Document Type

Theses, Ph.D


Available under a Creative Commons Attribution Non-Commercial Share Alike 4.0 International Licence



Publication Details

Thesis submitted in accordance with the requirements of Technological University Dublin for the degree of Doctor of Philosophy, May 2022.


Teenagers are avid consumers of social media and consequently, constitute attractive target audiences for marketers. On social media, advertising can be integrated into content such as YouTube videos and Instagram posts which means the boundary between commercial content (the advertisement) and non-commercial content (e.g., the video in which the ad appears) becomes increasingly blurred. Therefore, in this context, the consumer must be able to navigate a minefield of overt and covert advertising that is disseminated by a range of sources, including brands and social media influencers. A resulting concern for academics, parents and policy makers alike relates to young people’s understanding, evaluation and critical responses to such advertising practices, i.e., their advertising literacy. In order to command a basic level of advertising literacy, consumers need to be able to recognise the source of an advertisement, identify the commercial and persuasive intent, and subsequently enact a critical response. However, this can become challenging in the context of newer advertising practices on social media platforms where advertising content can be seamlessly woven into editorial content that is interactive, entertaining, and engaging. It follows that if a young consumer cannot properly identify and respond to an advertising episode, then the act of targeting them is unethical.

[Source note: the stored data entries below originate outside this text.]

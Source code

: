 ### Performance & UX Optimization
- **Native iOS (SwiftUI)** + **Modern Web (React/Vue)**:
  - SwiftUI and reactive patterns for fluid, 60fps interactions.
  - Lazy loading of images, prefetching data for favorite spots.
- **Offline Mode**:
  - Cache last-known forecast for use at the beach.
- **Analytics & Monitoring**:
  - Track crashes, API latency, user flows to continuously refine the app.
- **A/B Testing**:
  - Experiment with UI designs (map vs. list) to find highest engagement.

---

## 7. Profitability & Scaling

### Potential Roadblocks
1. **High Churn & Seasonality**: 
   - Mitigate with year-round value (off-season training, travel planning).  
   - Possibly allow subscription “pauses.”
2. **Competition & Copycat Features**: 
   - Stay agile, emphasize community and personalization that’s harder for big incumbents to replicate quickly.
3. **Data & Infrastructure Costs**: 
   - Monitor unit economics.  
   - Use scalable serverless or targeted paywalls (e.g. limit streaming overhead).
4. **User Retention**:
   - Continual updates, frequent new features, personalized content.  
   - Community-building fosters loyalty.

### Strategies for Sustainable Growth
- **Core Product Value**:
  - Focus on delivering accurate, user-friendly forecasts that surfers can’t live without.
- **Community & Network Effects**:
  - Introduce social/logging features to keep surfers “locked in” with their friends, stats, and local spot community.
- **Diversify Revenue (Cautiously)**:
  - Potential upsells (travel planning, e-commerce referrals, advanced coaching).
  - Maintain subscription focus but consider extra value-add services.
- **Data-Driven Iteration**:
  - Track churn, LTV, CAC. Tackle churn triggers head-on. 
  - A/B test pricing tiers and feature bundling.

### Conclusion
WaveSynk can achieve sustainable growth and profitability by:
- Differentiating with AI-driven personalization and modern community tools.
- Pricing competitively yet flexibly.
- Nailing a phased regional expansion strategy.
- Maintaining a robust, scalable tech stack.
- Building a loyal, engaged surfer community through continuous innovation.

This thesis reports on a qualitative study of 29 teenagers aged 15–17 years. The aim was to investigate teenagers’ dispositional and situational advertising literacy in the context of the overt and covert advertising formats which prevail on social media platforms. The study sought to investigate their general knowledge, attitudes and judgements regarding advertising which develops over time (dispositional AL), but also their ability to retrieve and apply this knowledge during exposure to specific advertising episodes (situational AL). The findings indicate that whilst the participants had a highly developed associative network about SM advertising (i.e., their dispositional AL), their ability to retrieve and apply it (i.e., their situational AL) was dependent on the nature and origin of advertising. Specifically, the marketer’s ability to craft messaging which delights the consumer; emerges from a meaningful source; or provides opportunities for social learning can impede critical response.